Rocky Mountain Junior Hockey League
- Sport: Ice hockey
- Founded: May 2, 2014
- President: Shaun Hathaway
- Commissioner: Adrian Veideman
- No. of teams: 5
- Country: United States
- Most recent champion: Steamboat Wranglers (2018)
- Website: RMJHL.co

= Rocky Mountain Junior Hockey League (2015–2018) =

The Rocky Mountain Junior Hockey League (RMJHL) was an American Tier III junior ice hockey league sanctioned by USA Hockey. The RMJHL was approved for play starting in the 2015–16 season.

==History==
The league was announced and sanctioned by USA Hockey on May 2, 2014. Six teams played in the inaugural 2015–16 season.

In December 2015, league officials announced that they were applying to USA Hockey to expand the league by adding franchises in Vail and Pueblo, but neither team came to fruition.

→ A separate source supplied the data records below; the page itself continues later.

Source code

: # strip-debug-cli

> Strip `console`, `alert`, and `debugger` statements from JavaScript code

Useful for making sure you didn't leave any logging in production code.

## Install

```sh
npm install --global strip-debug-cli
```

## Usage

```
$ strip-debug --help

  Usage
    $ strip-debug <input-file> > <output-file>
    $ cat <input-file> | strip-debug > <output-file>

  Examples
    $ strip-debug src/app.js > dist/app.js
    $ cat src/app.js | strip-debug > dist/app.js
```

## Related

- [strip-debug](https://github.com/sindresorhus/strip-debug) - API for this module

On May 3, 2016, the RMJHL announced the addition of an expansion team in Steamboat Springs, led by managing partner, Troy Mick, CEO and president of the Canadian Junior A Salmon Arm Silverbacks of the British Columbia Hockey League.

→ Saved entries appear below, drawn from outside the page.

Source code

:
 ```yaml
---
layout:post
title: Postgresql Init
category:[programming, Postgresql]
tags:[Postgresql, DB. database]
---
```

On May 31, 2016, the Breckenridge Bucks left the RMJHL for the Western States Hockey League (WSHL). On July 11, the RMJHL would announce a new Breckenridge team, called the Bears, with an ownership group headed by Joe Dibble, the general manager and head coach of the Tier II junior Janesville Jets of the North American Hockey League. When the 2016–17 season schedule was announced, the Glacier Yetis were placed in dormancy due to lack of players. On the opening day of the second season, the new Breckenridge team was removed from the schedule as well.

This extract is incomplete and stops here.